Search the records for the word "privileges" and copy every line in which it occurs.

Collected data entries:
******************************
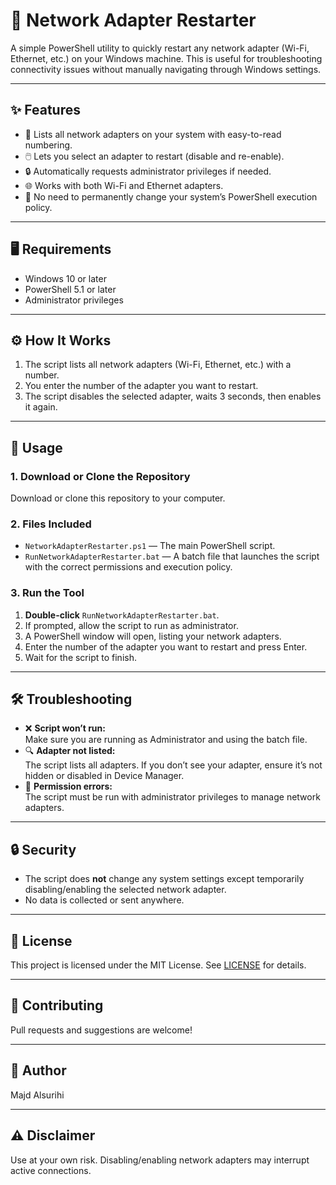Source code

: # 🚀 Network Adapter Restarter

A simple PowerShell utility to quickly restart any network adapter (Wi-Fi, Ethernet, etc.) on your Windows machine. This is useful for troubleshooting connectivity issues without manually navigating through Windows settings.

---

## ✨ Features

- 🔢 Lists all network adapters on your system with easy-to-read numbering.
- 🖱️ Lets you select an adapter to restart (disable and re-enable).
- 🔒 Automatically requests administrator privileges if needed.
- 🌐 Works with both Wi-Fi and Ethernet adapters.
- 🚫 No need to permanently change your system’s PowerShell execution policy.

---

## 🖥️ Requirements

- Windows 10 or later
- PowerShell 5.1 or later
- Administrator privileges

---

## ⚙️ How It Works

1. The script lists all network adapters (Wi-Fi, Ethernet, etc.) with a number.
2. You enter the number of the adapter you want to restart.
3. The script disables the selected adapter, waits 3 seconds, then enables it again.

---

## 📝 Usage

### 1. Download or Clone the Repository

Download or clone this repository to your computer.

### 2. Files Included

- `NetworkAdapterRestarter.ps1` — The main PowerShell script.
- `RunNetworkAdapterRestarter.bat` — A batch file that launches the script with the correct permissions and execution policy.

### 3. Run the Tool

1. **Double-click** `RunNetworkAdapterRestarter.bat`.
2. If prompted, allow the script to run as administrator.
3. A PowerShell window will open, listing your network adapters.
4. Enter the number of the adapter you want to restart and press Enter.
5. Wait for the script to finish.

---

## 🛠️ Troubleshooting

- ❌ **Script won’t run:**  
  Make sure you are running as Administrator and using the batch file.
- 🔍 **Adapter not listed:**  
  The script lists all adapters. If you don’t see your adapter, ensure it’s not hidden or disabled in Device Manager.
- 🔑 **Permission errors:**  
  The script must be run with administrator privileges to manage network adapters.

---

## 🔒 Security

- The script does **not** change any system settings except temporarily disabling/enabling the selected network adapter.
- No data is collected or sent anywhere.

---

## 📄 License

This project is licensed under the MIT License. See [LICENSE](LICENSE) for details.

---

## 🤝 Contributing

Pull requests and suggestions are welcome!

---

## 👤 Author

Majd Alsurihi

---

## ⚠️ Disclaimer

Use at your own risk. Disabling/enabling network adapters may interrupt active connections.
******************************
### Answer section
- 🔒 Automatically requests administrator privileges if needed.
- Administrator privileges
  The script must be run with administrator privileges to manage network adapters.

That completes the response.